__About this task__:
Repeat the full listing that follows, word for word.

*** Data for review ***

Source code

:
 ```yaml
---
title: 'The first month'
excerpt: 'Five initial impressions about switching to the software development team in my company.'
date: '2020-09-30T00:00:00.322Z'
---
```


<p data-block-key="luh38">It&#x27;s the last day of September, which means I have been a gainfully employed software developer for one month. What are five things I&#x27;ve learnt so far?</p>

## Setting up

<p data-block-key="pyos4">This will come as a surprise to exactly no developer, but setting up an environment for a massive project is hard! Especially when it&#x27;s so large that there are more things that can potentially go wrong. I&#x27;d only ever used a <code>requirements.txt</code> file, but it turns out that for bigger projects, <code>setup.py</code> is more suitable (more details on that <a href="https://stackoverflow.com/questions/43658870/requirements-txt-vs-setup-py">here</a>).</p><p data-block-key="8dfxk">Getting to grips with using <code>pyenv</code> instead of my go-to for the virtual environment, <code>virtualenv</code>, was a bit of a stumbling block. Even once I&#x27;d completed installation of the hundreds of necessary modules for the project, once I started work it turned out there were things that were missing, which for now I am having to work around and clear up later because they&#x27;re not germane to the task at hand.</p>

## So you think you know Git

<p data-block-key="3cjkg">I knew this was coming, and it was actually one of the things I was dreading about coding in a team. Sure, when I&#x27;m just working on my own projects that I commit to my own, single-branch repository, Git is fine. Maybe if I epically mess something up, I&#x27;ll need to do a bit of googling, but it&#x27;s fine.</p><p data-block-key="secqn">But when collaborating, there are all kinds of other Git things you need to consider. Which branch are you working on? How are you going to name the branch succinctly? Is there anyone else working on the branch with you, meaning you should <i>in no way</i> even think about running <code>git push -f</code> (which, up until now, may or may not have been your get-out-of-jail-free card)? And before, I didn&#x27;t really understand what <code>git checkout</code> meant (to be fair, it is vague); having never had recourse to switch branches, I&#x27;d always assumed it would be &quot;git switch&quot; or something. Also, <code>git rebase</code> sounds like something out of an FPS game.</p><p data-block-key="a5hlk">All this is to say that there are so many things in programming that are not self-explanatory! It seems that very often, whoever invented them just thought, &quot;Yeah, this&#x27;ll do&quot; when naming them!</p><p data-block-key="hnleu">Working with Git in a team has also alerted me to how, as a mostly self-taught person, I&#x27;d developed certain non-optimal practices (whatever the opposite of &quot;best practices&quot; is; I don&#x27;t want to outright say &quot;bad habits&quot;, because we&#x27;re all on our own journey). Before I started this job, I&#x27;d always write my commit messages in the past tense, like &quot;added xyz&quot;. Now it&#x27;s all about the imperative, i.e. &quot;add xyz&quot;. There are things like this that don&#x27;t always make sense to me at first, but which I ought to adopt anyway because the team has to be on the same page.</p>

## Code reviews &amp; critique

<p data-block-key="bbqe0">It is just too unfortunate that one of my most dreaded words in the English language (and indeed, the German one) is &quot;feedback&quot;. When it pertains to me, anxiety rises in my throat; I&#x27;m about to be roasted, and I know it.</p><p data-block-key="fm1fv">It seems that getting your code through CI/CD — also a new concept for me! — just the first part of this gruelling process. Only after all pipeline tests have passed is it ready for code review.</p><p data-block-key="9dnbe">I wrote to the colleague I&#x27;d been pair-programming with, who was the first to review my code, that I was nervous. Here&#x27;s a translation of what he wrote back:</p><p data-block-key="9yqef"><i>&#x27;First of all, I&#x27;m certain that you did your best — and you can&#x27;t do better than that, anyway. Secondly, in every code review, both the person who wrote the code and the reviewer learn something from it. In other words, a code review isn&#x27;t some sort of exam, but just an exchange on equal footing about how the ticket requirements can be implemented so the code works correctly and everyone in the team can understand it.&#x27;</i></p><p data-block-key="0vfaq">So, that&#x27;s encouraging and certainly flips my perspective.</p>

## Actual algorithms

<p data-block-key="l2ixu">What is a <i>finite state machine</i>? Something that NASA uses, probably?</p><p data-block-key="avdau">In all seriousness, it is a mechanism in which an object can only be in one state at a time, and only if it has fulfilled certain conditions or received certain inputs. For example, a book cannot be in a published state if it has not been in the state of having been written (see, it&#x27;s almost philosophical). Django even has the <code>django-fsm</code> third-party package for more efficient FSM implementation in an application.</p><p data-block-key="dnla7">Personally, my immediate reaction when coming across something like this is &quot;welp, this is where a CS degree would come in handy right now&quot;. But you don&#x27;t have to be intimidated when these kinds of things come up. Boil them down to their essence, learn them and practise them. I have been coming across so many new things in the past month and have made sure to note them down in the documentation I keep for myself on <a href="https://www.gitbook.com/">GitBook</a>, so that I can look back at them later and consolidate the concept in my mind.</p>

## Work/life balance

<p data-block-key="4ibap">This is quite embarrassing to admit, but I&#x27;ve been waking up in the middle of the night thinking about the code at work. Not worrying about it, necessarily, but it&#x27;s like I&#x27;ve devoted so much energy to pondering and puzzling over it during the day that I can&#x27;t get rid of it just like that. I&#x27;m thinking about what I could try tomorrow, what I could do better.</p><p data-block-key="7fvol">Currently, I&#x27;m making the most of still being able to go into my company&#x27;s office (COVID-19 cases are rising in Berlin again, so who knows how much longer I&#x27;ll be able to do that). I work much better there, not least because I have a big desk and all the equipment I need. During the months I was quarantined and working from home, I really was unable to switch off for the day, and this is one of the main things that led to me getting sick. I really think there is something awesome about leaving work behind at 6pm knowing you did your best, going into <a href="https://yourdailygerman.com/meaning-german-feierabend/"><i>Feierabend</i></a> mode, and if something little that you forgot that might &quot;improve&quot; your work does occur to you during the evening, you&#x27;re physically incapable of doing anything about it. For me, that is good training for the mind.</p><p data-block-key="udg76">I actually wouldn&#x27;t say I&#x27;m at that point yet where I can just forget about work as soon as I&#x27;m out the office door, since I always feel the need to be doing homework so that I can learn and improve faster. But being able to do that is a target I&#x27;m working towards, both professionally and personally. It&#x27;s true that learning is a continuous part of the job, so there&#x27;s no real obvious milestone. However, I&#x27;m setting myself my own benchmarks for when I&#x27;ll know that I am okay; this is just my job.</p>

***

__Expected output__:
Source code

:
 ```yaml
---
title: 'The first month'
excerpt: 'Five initial impressions about switching to the software development team in my company.'
date: '2020-09-30T00:00:00.322Z'
---
```


<p data-block-key="luh38">It&#x27;s the last day of September, which means I have been a gainfully employed software developer for one month. What are five things I&#x27;ve learnt so far?</p>

## Setting up

<p data-block-key="pyos4">This will come as a surprise to exactly no developer, but setting up an environment for a massive project is hard! Especially when it&#x27;s so large that there are more things that can potentially go wrong. I&#x27;d only ever used a <code>requirements.txt</code> file, but it turns out that for bigger projects, <code>setup.py</code> is more suitable (more details on that <a href="https://stackoverflow.com/questions/43658870/requirements-txt-vs-setup-py">here</a>).</p><p data-block-key="8dfxk">Getting to grips with using <code>pyenv</code> instead of my go-to for the virtual environment, <code>virtualenv</code>, was a bit of a stumbling block. Even once I&#x27;d completed installation of the hundreds of necessary modules for the project, once I started work it turned out there were things that were missing, which for now I am having to work around and clear up later because they&#x27;re not germane to the task at hand.</p>

## So you think you know Git

<p data-block-key="3cjkg">I knew this was coming, and it was actually one of the things I was dreading about coding in a team. Sure, when I&#x27;m just working on my own projects that I commit to my own, single-branch repository, Git is fine. Maybe if I epically mess something up, I&#x27;ll need to do a bit of googling, but it&#x27;s fine.</p><p data-block-key="secqn">But when collaborating, there are all kinds of other Git things you need to consider. Which branch are you working on? How are you going to name the branch succinctly? Is there anyone else working on the branch with you, meaning you should <i>in no way</i> even think about running <code>git push -f</code> (which, up until now, may or may not have been your get-out-of-jail-free card)? And before, I didn&#x27;t really understand what <code>git checkout</code> meant (to be fair, it is vague); having never had recourse to switch branches, I&#x27;d always assumed it would be &quot;git switch&quot; or something. Also, <code>git rebase</code> sounds like something out of an FPS game.</p><p data-block-key="a5hlk">All this is to say that there are so many things in programming that are not self-explanatory! It seems that very often, whoever invented them just thought, &quot;Yeah, this&#x27;ll do&quot; when naming them!</p><p data-block-key="hnleu">Working with Git in a team has also alerted me to how, as a mostly self-taught person, I&#x27;d developed certain non-optimal practices (whatever the opposite of &quot;best practices&quot; is; I don&#x27;t want to outright say &quot;bad habits&quot;, because we&#x27;re all on our own journey). Before I started this job, I&#x27;d always write my commit messages in the past tense, like &quot;added xyz&quot;. Now it&#x27;s all about the imperative, i.e. &quot;add xyz&quot;. There are things like this that don&#x27;t always make sense to me at first, but which I ought to adopt anyway because the team has to be on the same page.</p>

## Code reviews &amp; critique

<p data-block-key="bbqe0">It is just too unfortunate that one of my most dreaded words in the English language (and indeed, the German one) is &quot;feedback&quot;. When it pertains to me, anxiety rises in my throat; I&#x27;m about to be roasted, and I know it.</p><p data-block-key="fm1fv">It seems that getting your code through CI/CD — also a new concept for me! — just the first part of this gruelling process. Only after all pipeline tests have passed is it ready for code review.</p><p data-block-key="9dnbe">I wrote to the colleague I&#x27;d been pair-programming with, who was the first to review my code, that I was nervous. Here&#x27;s a translation of what he wrote back:</p><p data-block-key="9yqef"><i>&#x27;First of all, I&#x27;m certain that you did your best — and you can&#x27;t do better than that, anyway. Secondly, in every code review, both the person who wrote the code and the reviewer learn something from it. In other words, a code review isn&#x27;t some sort of exam, but just an exchange on equal footing about how the ticket requirements can be implemented so the code works correctly and everyone in the team can understand it.&#x27;</i></p><p data-block-key="0vfaq">So, that&#x27;s encouraging and certainly flips my perspective.</p>

## Actual algorithms

<p data-block-key="l2ixu">What is a <i>finite state machine</i>? Something that NASA uses, probably?</p><p data-block-key="avdau">In all seriousness, it is a mechanism in which an object can only be in one state at a time, and only if it has fulfilled certain conditions or received certain inputs. For example, a book cannot be in a published state if it has not been in the state of having been written (see, it&#x27;s almost philosophical). Django even has the <code>django-fsm</code> third-party package for more efficient FSM implementation in an application.</p><p data-block-key="dnla7">Personally, my immediate reaction when coming across something like this is &quot;welp, this is where a CS degree would come in handy right now&quot;. But you don&#x27;t have to be intimidated when these kinds of things come up. Boil them down to their essence, learn them and practise them. I have been coming across so many new things in the past month and have made sure to note them down in the documentation I keep for myself on <a href="https://www.gitbook.com/">GitBook</a>, so that I can look back at them later and consolidate the concept in my mind.</p>

## Work/life balance

<p data-block-key="4ibap">This is quite embarrassing to admit, but I&#x27;ve been waking up in the middle of the night thinking about the code at work. Not worrying about it, necessarily, but it&#x27;s like I&#x27;ve devoted so much energy to pondering and puzzling over it during the day that I can&#x27;t get rid of it just like that. I&#x27;m thinking about what I could try tomorrow, what I could do better.</p><p data-block-key="7fvol">Currently, I&#x27;m making the most of still being able to go into my company&#x27;s office (COVID-19 cases are rising in Berlin again, so who knows how much longer I&#x27;ll be able to do that). I work much better there, not least because I have a big desk and all the equipment I need. During the months I was quarantined and working from home, I really was unable to switch off for the day, and this is one of the main things that led to me getting sick. I really think there is something awesome about leaving work behind at 6pm knowing you did your best, going into <a href="https://yourdailygerman.com/meaning-german-feierabend/"><i>Feierabend</i></a> mode, and if something little that you forgot that might &quot;improve&quot; your work does occur to you during the evening, you&#x27;re physically incapable of doing anything about it. For me, that is good training for the mind.</p><p data-block-key="udg76">I actually wouldn&#x27;t say I&#x27;m at that point yet where I can just forget about work as soon as I&#x27;m out the office door, since I always feel the need to be doing homework so that I can learn and improve faster. But being able to do that is a target I&#x27;m working towards, both professionally and personally. It&#x27;s true that learning is a continuous part of the job, so there&#x27;s no real obvious milestone. However, I&#x27;m setting myself my own benchmarks for when I&#x27;ll know that I am okay; this is just my job.</p>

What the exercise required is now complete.